DirecTV Now Brings Uncertain Future

With the much-anticipated launch of over-the-top service DirecTV Now expected by the end of the month, AT&T believes it has created the pay TV delivery pipe of the future. But for AT&T’s principal video business — satellite-TV leader DirecTV — the new offering might be just another siphon for its dwindling customer base.

DirecTV has already seen customer growth wane after merging with AT&T. The telco has crowed that DirecTV has added about 1.2 million subscribers since the $48.5 billion acquisition closed in July of 2015, but the numbers are a bit misleading. Most of those DirecTV additions are former AT&T U-verse TV customers who have migrated to the DirecTV satellite platform.

In the third quarter, AT&T said DirecTV added about 323,000 net new subscribers, about the same as the 342,000 added in the second quarter and the 328,000 added in the first quarter — but 70% of the third-quarter DirecTV additions formerly subscribed to Uverse. Backing out those former U-verse customers, DirecTV added just 97,000 net new customers in the period.’


Now AT&T is getting ready to unleash yet another competitor in the video market, DirecTV Now. While details have been sketchy, AT&T has revealed that DirecTV Now will have more than 100 live, streaming and on-demand channels and will be priced at $35 per month. The service has landed deals with The Walt Disney Co., Time Warner’s Turner Broadcasting System, A+E Networks, Viacom, NBCUniversal and Discovery Communications, though it still lacks 21st Century Fox and CBS programming.

Early indications are the initial package will include popular channels such as ESPN, Nickelodeon, Cartoon Network and TNT. But there is no clarity yet as to which channels would be included in the $35 entry package — and some concern that DirecTV Now’s appeal to cost-conscious pay- TV subscribers will draw from DirecTV’s base.

DirecTV Now is targeted at the 13 million to 14 million non-video broadband subscribers across the country, but is likely to take a fair share of existing pay TV customers, too.

Pivotal Research Group CEO and senior media & communications analyst Jeff Wlodarczak said swapping U-verse TV customers for DirecTV customers makes sense for AT&T because U-verse TV customers have higher programming costs — about $17 more per month per customer, he estimated. When DirecTV said it would price DirecTV Now at $35 per month, cable investors headed for the exits, fearful the OTT service would severely cut into the overall pay TV base.

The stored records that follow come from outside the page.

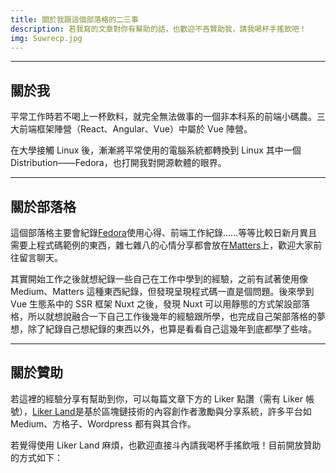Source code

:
 ```yaml
---
title: 關於我跟這個部落格的二三事
description: 若我寫的文章對你有幫助的話，也歡迎不吝贊助我，請我喝杯手搖飲吧！
img: Suwrecp.jpg
---
```


---

## 關於我

平常工作時若不喝上一杯飲料，就完全無法做事的一個非本科系的前端小碼農。三大前端框架陣營（React、Angular、Vue）中屬於 Vue 陣營。

在大學接觸 Linux 後，漸漸將平常使用的電腦系統都轉換到 Linux 其中一個 Distribution——Fedora，也打開我對開源軟體的眼界。

---

## 關於部落格

這個部落格主要會紀錄[Fedora](https://getfedora.org/)使用心得、前端工作紀錄……等等比較日新月異且需要上程式碼範例的東西，雜七雜八的心情分享都會放在[Matters](https://matters.news/@chaoshuang)上，歡迎大家前往留言聊天。

其實開始工作之後就想紀錄一些自己在工作中學到的經驗，之前有試著使用像 Medium、Matters 這種東西紀錄，但發現呈現程式碼一直是個問題。後來學到 Vue 生態系中的 SSR 框架 Nuxt 之後，發現 Nuxt 可以用靜態的方式架設部落格，所以就想說融合一下自己工作後幾年的經驗跟所學，也完成自己架部落格的夢想，除了紀錄自己想紀錄的東西以外，也算是看看自己這幾年到底都學了些啥。

---

## 關於贊助

若這裡的經驗分享有幫助到你，可以每篇文章下方的 Liker 點讚（需有 Liker 帳號），[Liker Land](https://docs.like.co/v/zh/user-guide/liker-id/register)是基於區塊鏈技術的內容創作者激勵與分享系統，許多平台如 Medium、方格子、Wordpress 都有與其合作。

若覺得使用 Liker Land 麻煩，也歡迎直接斗內請我喝杯手搖飲哦！目前開放贊助的方式如下：

<global-donations></global-donations>
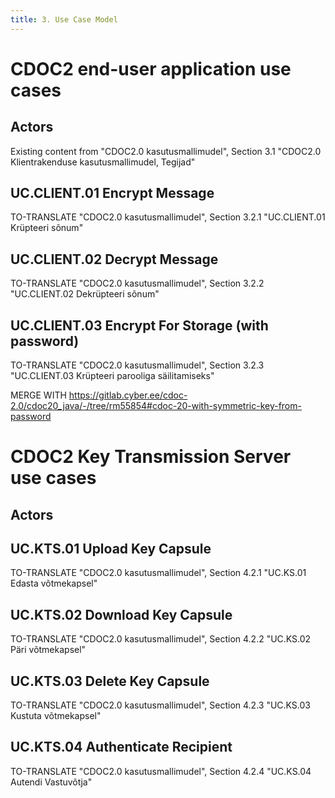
 ```yaml
---
title: 3. Use Case Model
---
```


# CDOC2 end-user application use cases

## Actors

Existing content from "CDOC2.0 kasutusmallimudel", Section 3.1 "CDOC2.0 Klientrakenduse kasutusmallimudel, Tegijad"

## UC.CLIENT.01 Encrypt Message

TO-TRANSLATE "CDOC2.0 kasutusmallimudel", Section 3.2.1 "UC.CLIENT.01 Krüpteeri sõnum"

## UC.CLIENT.02 Decrypt Message

TO-TRANSLATE "CDOC2.0 kasutusmallimudel", Section 3.2.2 "UC.CLIENT.02 Dekrüpteeri sõnum"

## UC.CLIENT.03 Encrypt For Storage (with password)

TO-TRANSLATE "CDOC2.0 kasutusmallimudel", Section 3.2.3 "UC.CLIENT.03 Krüpteeri parooliga säilitamiseks"

MERGE WITH <https://gitlab.cyber.ee/cdoc-2.0/cdoc20_java/-/tree/rm55854#cdoc-20-with-symmetric-key-from-password>

# CDOC2 Key Transmission Server use cases

## Actors

## UC.KTS.01 Upload Key Capsule

TO-TRANSLATE "CDOC2.0 kasutusmallimudel", Section 4.2.1 "UC.KS.01 Edasta võtmekapsel"

## UC.KTS.02 Download Key Capsule

TO-TRANSLATE "CDOC2.0 kasutusmallimudel", Section 4.2.2 "UC.KS.02 Päri võtmekapsel"

## UC.KTS.03 Delete Key Capsule

TO-TRANSLATE "CDOC2.0 kasutusmallimudel", Section 4.2.3 "UC.KS.03 Kustuta võtmekapsel"

## UC.KTS.04 Authenticate Recipient

TO-TRANSLATE "CDOC2.0 kasutusmallimudel", Section 4.2.4 "UC.KS.04 Autendi Vastuvõtja"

But that might miss the bigger point.

“By far the most at risk was AT&T itself,” Wlodarczak said. “And swapping consumers with a material margin [DirecTV] to a product with no margin [DirecTV Now], even if it lowers wireless churn or enhances wireless growth, makes no sense. That would encourage AT&T to back off if they cannibalized DirecTV.”

AT&T began migrating U-verse TV customers to DirecTV almost immediately after closing on the DirecTV acquisition. Since the fourth quarter of 2015, U-verse has shed 1.34 million TV customers, while DirecTV has added 1.21 million net new customers.

Wlodarczak believes the U-verse TV conversion will “continue to mask declines in overall satellite for a while. When that effect is over, you are likely to see pretty significant declines in satellite-TV additions in the U.S.” Cable companies, helped by broadband as part of the bundle, will be recapturing share and, to a lesser extent, virtual or digital MVPDs will also encroach on DirecTV and Dish Network, he said.


Telsey Advisory Group media analyst Tom Eagan, though, is “not a big believer that we’ll see DirecTV subscribers en masse migrating to DirecTV Now. DirecTV customers are the households that watch the most channels. I don’t think the streaming service is capable of fulfilling that.”

Dish Network’s Sling TV is a test case of how an OTT service might help to erode a satellite sister offering. Dish does not break out Sling TV customers from overall subscribers, but analysts have said they think the OTT service has more than 900,000 subscribers. Some likely came from Dish, and there are analysts who think the Dish drain has had a big impact. Dish CEO Charlie Ergen said in 2015 there was “no question” that after the launch of Sling TV would eat into Dish Network’s satellite base.

In the third quarter, MoffettNathanson principal and senior analyst Craig Moffett estimated Dish Network lost about 320,000 customers while Sling gained about 204,000 subscribers. Over the past four quarters, Moffett estimates Sling has added 517,000 customers while Dish has lost 949,000.